Dataset records
--- START ---
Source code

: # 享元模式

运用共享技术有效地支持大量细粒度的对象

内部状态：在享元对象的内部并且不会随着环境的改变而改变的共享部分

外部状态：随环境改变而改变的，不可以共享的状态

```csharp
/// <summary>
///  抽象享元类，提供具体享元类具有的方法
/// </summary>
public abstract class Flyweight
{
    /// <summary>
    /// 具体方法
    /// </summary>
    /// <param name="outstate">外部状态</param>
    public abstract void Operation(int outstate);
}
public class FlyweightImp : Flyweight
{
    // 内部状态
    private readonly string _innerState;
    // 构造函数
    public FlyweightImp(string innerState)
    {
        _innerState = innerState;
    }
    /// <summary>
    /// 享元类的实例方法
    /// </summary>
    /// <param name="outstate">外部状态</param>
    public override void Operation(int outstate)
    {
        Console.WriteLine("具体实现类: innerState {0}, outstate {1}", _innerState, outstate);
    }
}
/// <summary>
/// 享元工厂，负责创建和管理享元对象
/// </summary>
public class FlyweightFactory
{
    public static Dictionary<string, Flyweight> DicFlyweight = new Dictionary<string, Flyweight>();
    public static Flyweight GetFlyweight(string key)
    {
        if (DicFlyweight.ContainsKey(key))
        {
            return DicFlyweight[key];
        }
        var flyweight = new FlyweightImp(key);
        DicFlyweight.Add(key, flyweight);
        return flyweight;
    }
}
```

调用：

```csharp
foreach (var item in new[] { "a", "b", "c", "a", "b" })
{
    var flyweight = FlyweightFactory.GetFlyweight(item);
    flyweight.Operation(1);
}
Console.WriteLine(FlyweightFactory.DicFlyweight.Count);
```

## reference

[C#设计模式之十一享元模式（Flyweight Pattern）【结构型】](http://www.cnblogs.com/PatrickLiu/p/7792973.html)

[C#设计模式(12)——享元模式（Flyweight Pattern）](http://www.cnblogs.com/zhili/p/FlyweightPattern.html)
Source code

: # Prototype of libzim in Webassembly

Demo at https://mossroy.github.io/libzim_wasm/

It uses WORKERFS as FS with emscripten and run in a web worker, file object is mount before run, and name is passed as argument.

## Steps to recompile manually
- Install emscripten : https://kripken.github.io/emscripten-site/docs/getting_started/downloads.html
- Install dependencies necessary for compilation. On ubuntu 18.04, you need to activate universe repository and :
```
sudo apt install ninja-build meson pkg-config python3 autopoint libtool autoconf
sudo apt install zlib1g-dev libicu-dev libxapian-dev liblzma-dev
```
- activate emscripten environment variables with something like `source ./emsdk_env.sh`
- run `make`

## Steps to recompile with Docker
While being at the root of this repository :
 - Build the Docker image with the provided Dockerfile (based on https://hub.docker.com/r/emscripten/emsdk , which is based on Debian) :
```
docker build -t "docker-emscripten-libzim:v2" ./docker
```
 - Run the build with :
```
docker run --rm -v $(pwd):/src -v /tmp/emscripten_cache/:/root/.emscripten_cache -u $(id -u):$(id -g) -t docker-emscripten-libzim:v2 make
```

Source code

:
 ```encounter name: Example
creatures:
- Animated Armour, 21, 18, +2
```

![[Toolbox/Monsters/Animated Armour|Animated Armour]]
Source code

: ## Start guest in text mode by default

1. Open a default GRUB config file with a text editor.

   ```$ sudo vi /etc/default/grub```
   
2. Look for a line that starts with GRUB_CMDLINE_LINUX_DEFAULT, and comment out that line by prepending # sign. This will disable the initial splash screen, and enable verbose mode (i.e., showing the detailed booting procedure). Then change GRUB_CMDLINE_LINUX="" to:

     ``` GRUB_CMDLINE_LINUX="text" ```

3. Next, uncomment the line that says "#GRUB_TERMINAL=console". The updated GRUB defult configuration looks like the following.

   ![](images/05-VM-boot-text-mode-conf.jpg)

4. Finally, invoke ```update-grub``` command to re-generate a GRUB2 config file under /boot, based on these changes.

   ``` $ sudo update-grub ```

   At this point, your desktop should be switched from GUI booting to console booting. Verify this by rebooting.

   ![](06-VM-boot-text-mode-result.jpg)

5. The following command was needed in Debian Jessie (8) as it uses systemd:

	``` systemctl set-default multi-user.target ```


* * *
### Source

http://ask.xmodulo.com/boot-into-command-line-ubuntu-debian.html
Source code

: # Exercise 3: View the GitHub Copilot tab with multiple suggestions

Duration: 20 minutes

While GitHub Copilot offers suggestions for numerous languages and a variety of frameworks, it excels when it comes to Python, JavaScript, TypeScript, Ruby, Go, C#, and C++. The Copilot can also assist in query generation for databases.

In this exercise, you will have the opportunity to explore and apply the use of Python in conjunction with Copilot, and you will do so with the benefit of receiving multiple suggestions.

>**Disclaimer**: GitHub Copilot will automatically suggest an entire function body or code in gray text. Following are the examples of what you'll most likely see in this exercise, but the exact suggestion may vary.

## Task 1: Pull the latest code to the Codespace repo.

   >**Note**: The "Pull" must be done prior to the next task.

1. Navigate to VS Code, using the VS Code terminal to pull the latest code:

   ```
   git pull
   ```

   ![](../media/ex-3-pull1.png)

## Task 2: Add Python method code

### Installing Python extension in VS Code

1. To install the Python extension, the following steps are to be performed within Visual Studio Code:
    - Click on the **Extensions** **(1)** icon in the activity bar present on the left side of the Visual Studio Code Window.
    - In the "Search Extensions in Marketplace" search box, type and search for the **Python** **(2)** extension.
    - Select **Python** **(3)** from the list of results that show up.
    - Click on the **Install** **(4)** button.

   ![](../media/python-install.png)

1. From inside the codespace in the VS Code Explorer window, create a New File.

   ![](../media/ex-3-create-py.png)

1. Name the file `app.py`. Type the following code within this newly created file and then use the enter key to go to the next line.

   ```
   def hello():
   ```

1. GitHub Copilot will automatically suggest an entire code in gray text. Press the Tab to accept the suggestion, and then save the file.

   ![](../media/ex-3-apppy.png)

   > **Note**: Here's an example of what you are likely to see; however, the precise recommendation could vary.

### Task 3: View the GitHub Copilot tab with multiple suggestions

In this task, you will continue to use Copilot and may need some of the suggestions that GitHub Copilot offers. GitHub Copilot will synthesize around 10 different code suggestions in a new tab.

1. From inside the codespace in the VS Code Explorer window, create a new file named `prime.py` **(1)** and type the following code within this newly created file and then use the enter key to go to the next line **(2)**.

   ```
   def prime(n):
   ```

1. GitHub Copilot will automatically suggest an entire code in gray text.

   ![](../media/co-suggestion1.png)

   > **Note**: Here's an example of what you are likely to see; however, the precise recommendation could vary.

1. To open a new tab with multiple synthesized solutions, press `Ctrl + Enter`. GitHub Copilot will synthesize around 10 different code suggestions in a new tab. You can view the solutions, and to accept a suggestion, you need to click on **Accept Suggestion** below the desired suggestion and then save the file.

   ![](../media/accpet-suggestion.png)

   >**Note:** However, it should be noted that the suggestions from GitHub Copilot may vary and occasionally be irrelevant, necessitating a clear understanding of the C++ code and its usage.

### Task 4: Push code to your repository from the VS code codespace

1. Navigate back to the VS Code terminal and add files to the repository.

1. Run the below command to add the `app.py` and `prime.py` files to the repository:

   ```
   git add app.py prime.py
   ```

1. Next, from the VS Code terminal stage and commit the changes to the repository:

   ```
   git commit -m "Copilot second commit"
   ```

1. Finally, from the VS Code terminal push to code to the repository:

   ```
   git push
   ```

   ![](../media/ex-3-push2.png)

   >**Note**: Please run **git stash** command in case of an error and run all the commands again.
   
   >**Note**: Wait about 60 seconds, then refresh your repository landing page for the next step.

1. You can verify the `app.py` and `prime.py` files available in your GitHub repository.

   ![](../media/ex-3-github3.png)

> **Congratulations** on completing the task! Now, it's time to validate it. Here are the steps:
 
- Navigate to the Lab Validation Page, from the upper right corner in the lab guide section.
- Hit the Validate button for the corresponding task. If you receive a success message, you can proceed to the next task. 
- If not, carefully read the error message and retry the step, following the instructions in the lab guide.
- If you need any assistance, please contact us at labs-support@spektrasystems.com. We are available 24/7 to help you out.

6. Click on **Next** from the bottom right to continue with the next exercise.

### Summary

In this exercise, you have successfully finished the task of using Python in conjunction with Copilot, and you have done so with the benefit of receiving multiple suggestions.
--- END ---
WHAT THE TASK ASKS: Return every line from the entries above that includes the word "html".

EXPECTED ANSWER:
[C#设计模式之十一享元模式（Flyweight Pattern）【结构型】](http://www.cnblogs.com/PatrickLiu/p/7792973.html)
[C#设计模式(12)——享元模式（Flyweight Pattern）](http://www.cnblogs.com/zhili/p/FlyweightPattern.html)
- Install emscripten : https://kripken.github.io/emscripten-site/docs/getting_started/downloads.html
http://ask.xmodulo.com/boot-into-command-line-ubuntu-debian.html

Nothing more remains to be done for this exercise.